Sparse-view Pose Estimation and Reconstruction via Analysis by Generative Synthesis (2412.03570v1)

Abstract: Inferring the 3D structure underlying a set of multi-view images typically requires solving two co-dependent tasks -- accurate 3D reconstruction requires precise camera poses, and predicting camera poses relies on (implicitly or explicitly) modeling the underlying 3D. The classical framework of analysis by synthesis casts this inference as a joint optimization seeking to explain the observed pixels, and recent instantiations learn expressive 3D representations (e.g., Neural Fields) with gradient-descent-based pose refinement of initial pose estimates. However, given a sparse set of observed views, the observations may not provide sufficient direct evidence to obtain complete and accurate 3D. Moreover, large errors in pose estimation may not be easily corrected and can further degrade the inferred 3D. To allow robust 3D reconstruction and pose estimation in this challenging setup, we propose SparseAGS, a method that adapts this analysis-by-synthesis approach by: a) including novel-view-synthesis-based generative priors in conjunction with photometric objectives to improve the quality of the inferred 3D, and b) explicitly reasoning about outliers and using a discrete search with a continuous optimization-based strategy to correct them. We validate our framework across real-world and synthetic datasets in combination with several off-the-shelf pose estimation systems as initialization. We find that it significantly improves the base systems' pose accuracy while yielding high-quality 3D reconstructions that outperform the results from current multi-view reconstruction baselines.

• The paper introduces SparseAGS, a framework that leverages diffusion-model generative priors with analysis-by-synthesis for enhanced 3D reconstruction and pose estimation.
• It refines initial pose estimates through a joint optimization strategy and robust error correction without relying on precise camera poses.
• Results show significant improvements in rotation and camera center accuracy on both real and synthetic datasets, expanding its practical applications.

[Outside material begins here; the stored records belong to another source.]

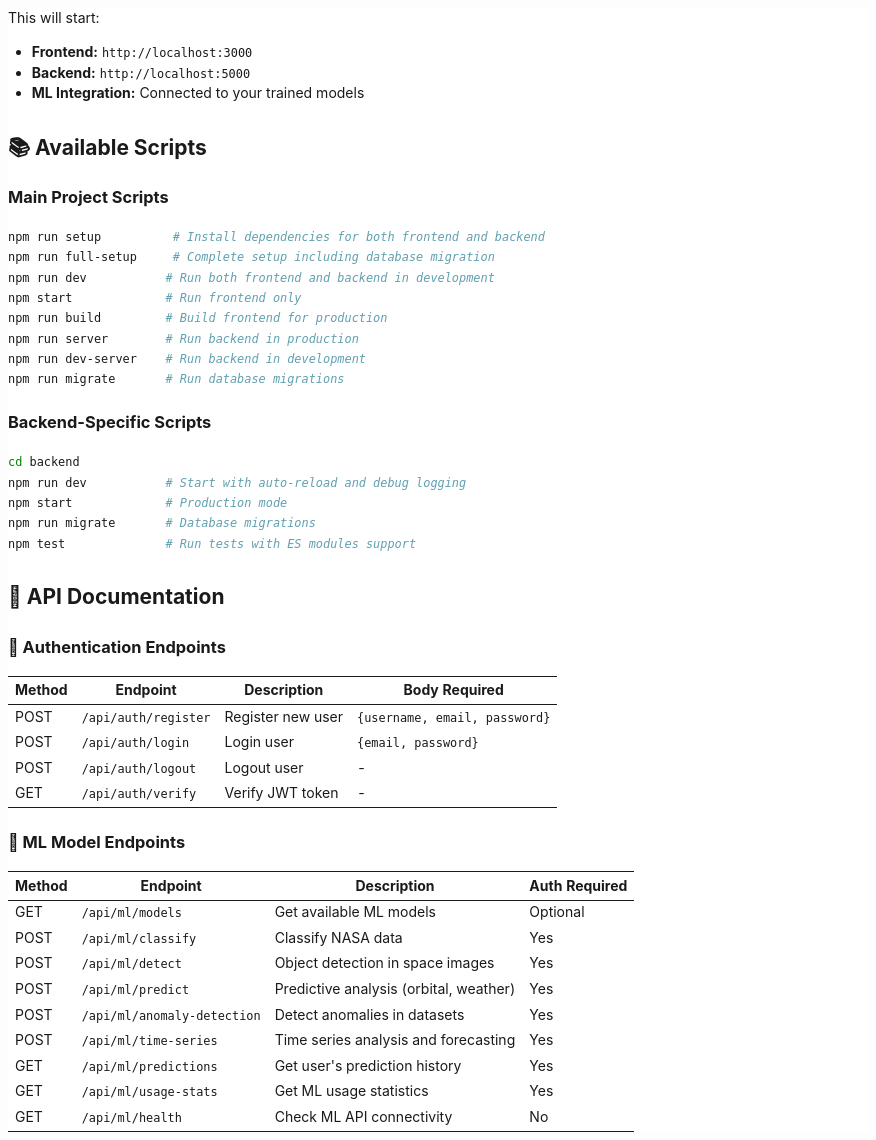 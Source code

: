 This will start:
- **Frontend:** `http://localhost:3000`
- **Backend:** `http://localhost:5000`
- **ML Integration:** Connected to your trained models

## 📚 Available Scripts

### Main Project Scripts
```bash
npm run setup          # Install dependencies for both frontend and backend
npm run full-setup     # Complete setup including database migration
npm run dev           # Run both frontend and backend in development
npm start             # Run frontend only
npm run build         # Build frontend for production
npm run server        # Run backend in production
npm run dev-server    # Run backend in development
npm run migrate       # Run database migrations
```

### Backend-Specific Scripts
```bash
cd backend
npm run dev           # Start with auto-reload and debug logging
npm start             # Production mode
npm run migrate       # Database migrations
npm test              # Run tests with ES modules support
```

## 🔌 API Documentation

### 🔐 Authentication Endpoints

| Method | Endpoint | Description | Body Required |
|--------|----------|-------------|---------------|
| POST | `/api/auth/register` | Register new user | `{username, email, password}` |
| POST | `/api/auth/login` | Login user | `{email, password}` |
| POST | `/api/auth/logout` | Logout user | - |
| GET | `/api/auth/verify` | Verify JWT token | - |

### 🤖 ML Model Endpoints

| Method | Endpoint | Description | Auth Required |
|--------|----------|-------------|---------------|
| GET | `/api/ml/models` | Get available ML models | Optional |
| POST | `/api/ml/classify` | Classify NASA data | Yes |
| POST | `/api/ml/detect` | Object detection in space images | Yes |
| POST | `/api/ml/predict` | Predictive analysis (orbital, weather) | Yes |
| POST | `/api/ml/anomaly-detection` | Detect anomalies in datasets | Yes |
| POST | `/api/ml/time-series` | Time series analysis and forecasting | Yes |
| GET | `/api/ml/predictions` | Get user's prediction history | Yes |
| GET | `/api/ml/usage-stats` | Get ML usage statistics | Yes |
| GET | `/api/ml/health` | Check ML API connectivity | No |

Sparse-view Pose Estimation and Reconstruction via Analysis by Generative Synthesis

The paper presents SparseAGS, a novel framework designed to advance 3D reconstruction and pose estimation using sparse-view images. The significance of this work lies in its approach to overcoming challenges associated with sparse-view 3D inference, where limited image data often complicates accurate 3D structure and camera pose estimation. The framework leverages an "analysis by synthesis" method, enhanced by novel-view-synthesis-based generative priors, to simultaneously improve the quality of 3D reconstruction and camera pose estimation.

Methodology

SparseAGS builds upon the traditional analysis-by-synthesis concept by integrating generative priors from diffusion models. This is achieved through a joint optimization procedure that refines initial pose estimates from various off-the-shelf pose estimation systems. A prominent distinction of SparseAGS from existing methods is its ability to operate without pre-assumed precise camera poses—a typical requirement in state-of-the-art 3D reconstruction techniques. The framework employs a 6-DoF novel-view generative prior, enabling more robust 3D inference in real-world scenarios where the input data might not fully capture the object. Additionally, considerations for outliers and corrections through a combination of a discrete search and continuous optimization strategies further enhance the robustness and efficacy of this approach.

Results

The framework's performance is validated across real-world and synthetic datasets, consistently outperforming baseline methods. SparseAGS demonstrates substantial improvements in 3D reconstruction and pose accuracy, particularly when utilizing generative priors to address errors in initial camera pose estimates. The quantitative improvements are observed in metrics such as rotation and camera center accuracy, wherein SparseAGS consistently outperforms prior methods, such as SPARF, which often suffer from reliance on correspondences that can be inaccurate with large viewpoint changes.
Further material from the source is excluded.